§ **REQUIRED WORK**
Pictures must be kept out of the copy. Every entry is to be duplicated exactly.

§ **EXERCISE MATERIALS**
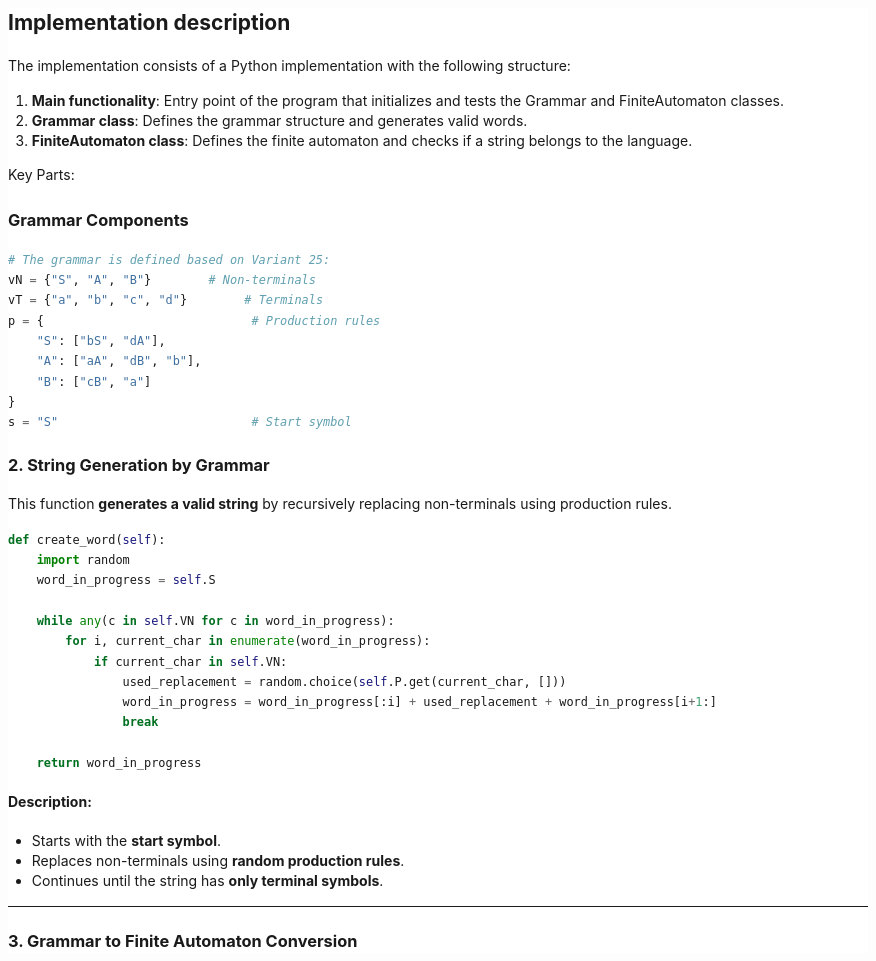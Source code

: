 ## Implementation description

The implementation consists of a Python implementation with the following structure:

1. **Main functionality**: Entry point of the program that initializes and tests the Grammar and FiniteAutomaton classes.
2. **Grammar class**: Defines the grammar structure and generates valid words.
3. **FiniteAutomaton class**: Defines the finite automaton and checks if a string belongs to the language.

Key Parts:

### Grammar Components
```python
# The grammar is defined based on Variant 25:
vN = {"S", "A", "B"}        # Non-terminals
vT = {"a", "b", "c", "d"}        # Terminals
p = {                             # Production rules
    "S": ["bS", "dA"],
    "A": ["aA", "dB", "b"],
    "B": ["cB", "a"]
}
s = "S"                           # Start symbol
```
### **2. String Generation by Grammar**  

This function **generates a valid string** by recursively replacing non-terminals using production rules.  

```python
def create_word(self):
    import random
    word_in_progress = self.S

    while any(c in self.VN for c in word_in_progress):
        for i, current_char in enumerate(word_in_progress):
            if current_char in self.VN:
                used_replacement = random.choice(self.P.get(current_char, []))
                word_in_progress = word_in_progress[:i] + used_replacement + word_in_progress[i+1:]
                break

    return word_in_progress
```

#### **Description:**  
- Starts with the **start symbol**.  
- Replaces non-terminals using **random production rules**.  
- Continues until the string has **only terminal symbols**.  

---

### **3. Grammar to Finite Automaton Conversion**  
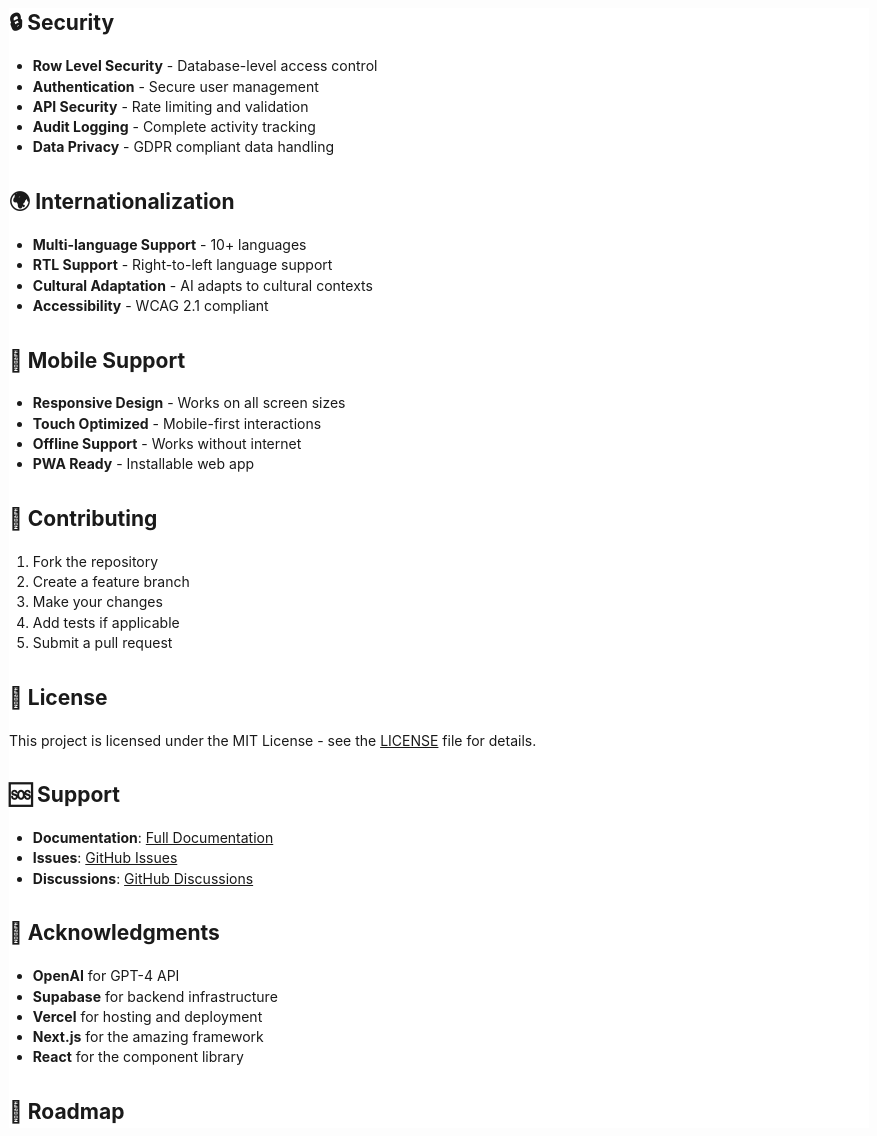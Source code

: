 ## 🔒 **Security**

- **Row Level Security** - Database-level access control
- **Authentication** - Secure user management
- **API Security** - Rate limiting and validation
- **Audit Logging** - Complete activity tracking
- **Data Privacy** - GDPR compliant data handling

## 🌍 **Internationalization**

- **Multi-language Support** - 10+ languages
- **RTL Support** - Right-to-left language support
- **Cultural Adaptation** - AI adapts to cultural contexts
- **Accessibility** - WCAG 2.1 compliant

## 📱 **Mobile Support**

- **Responsive Design** - Works on all screen sizes
- **Touch Optimized** - Mobile-first interactions
- **Offline Support** - Works without internet
- **PWA Ready** - Installable web app

## 🤝 **Contributing**

1. Fork the repository
2. Create a feature branch
3. Make your changes
4. Add tests if applicable
5. Submit a pull request

## 📄 **License**

This project is licensed under the MIT License - see the [LICENSE](LICENSE) file for details.

## 🆘 **Support**

- **Documentation**: [Full Documentation](docs/)
- **Issues**: [GitHub Issues](https://github.com/Pa345-ai/AI-TUTOR-FRONTEND-/issues)
- **Discussions**: [GitHub Discussions](https://github.com/Pa345-ai/AI-TUTOR-FRONTEND-/discussions)

## 🎉 **Acknowledgments**

- **OpenAI** for GPT-4 API
- **Supabase** for backend infrastructure
- **Vercel** for hosting and deployment
- **Next.js** for the amazing framework
- **React** for the component library

## 🚀 **Roadmap**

§ **SOLUTION TO THIS PROBLEM**
Source code

: ## Implementation description

The implementation consists of a Python implementation with the following structure:

1. **Main functionality**: Entry point of the program that initializes and tests the Grammar and FiniteAutomaton classes.
2. **Grammar class**: Defines the grammar structure and generates valid words.
3. **FiniteAutomaton class**: Defines the finite automaton and checks if a string belongs to the language.

Key Parts:

### Grammar Components
```python
# The grammar is defined based on Variant 25:
vN = {"S", "A", "B"}        # Non-terminals
vT = {"a", "b", "c", "d"}        # Terminals
p = {                             # Production rules
    "S": ["bS", "dA"],
    "A": ["aA", "dB", "b"],
    "B": ["cB", "a"]
}
s = "S"                           # Start symbol
```
### **2. String Generation by Grammar**  

This function **generates a valid string** by recursively replacing non-terminals using production rules.  

```python
def create_word(self):
    import random
    word_in_progress = self.S

    while any(c in self.VN for c in word_in_progress):
        for i, current_char in enumerate(word_in_progress):
            if current_char in self.VN:
                used_replacement = random.choice(self.P.get(current_char, []))
                word_in_progress = word_in_progress[:i] + used_replacement + word_in_progress[i+1:]
                break

    return word_in_progress
```

#### **Description:**  
- Starts with the **start symbol**.  
- Replaces non-terminals using **random production rules**.  
- Continues until the string has **only terminal symbols**.  

---

### **3. Grammar to Finite Automaton Conversion**  
Source code

: ## 🔒 **Security**

- **Row Level Security** - Database-level access control
- **Authentication** - Secure user management
- **API Security** - Rate limiting and validation
- **Audit Logging** - Complete activity tracking
- **Data Privacy** - GDPR compliant data handling

## 🌍 **Internationalization**

- **Multi-language Support** - 10+ languages
- **RTL Support** - Right-to-left language support
- **Cultural Adaptation** - AI adapts to cultural contexts
- **Accessibility** - WCAG 2.1 compliant

## 📱 **Mobile Support**

- **Responsive Design** - Works on all screen sizes
- **Touch Optimized** - Mobile-first interactions
- **Offline Support** - Works without internet
- **PWA Ready** - Installable web app

## 🤝 **Contributing**

1. Fork the repository
2. Create a feature branch
3. Make your changes
4. Add tests if applicable
5. Submit a pull request

## 📄 **License**

This project is licensed under the MIT License - see the [LICENSE](LICENSE) file for details.

## 🆘 **Support**

- **Documentation**: [Full Documentation](docs/)
- **Issues**: [GitHub Issues](https://github.com/Pa345-ai/AI-TUTOR-FRONTEND-/issues)
- **Discussions**: [GitHub Discussions](https://github.com/Pa345-ai/AI-TUTOR-FRONTEND-/discussions)

## 🎉 **Acknowledgments**

- **OpenAI** for GPT-4 API
- **Supabase** for backend infrastructure
- **Vercel** for hosting and deployment
- **Next.js** for the amazing framework
- **React** for the component library

## 🚀 **Roadmap**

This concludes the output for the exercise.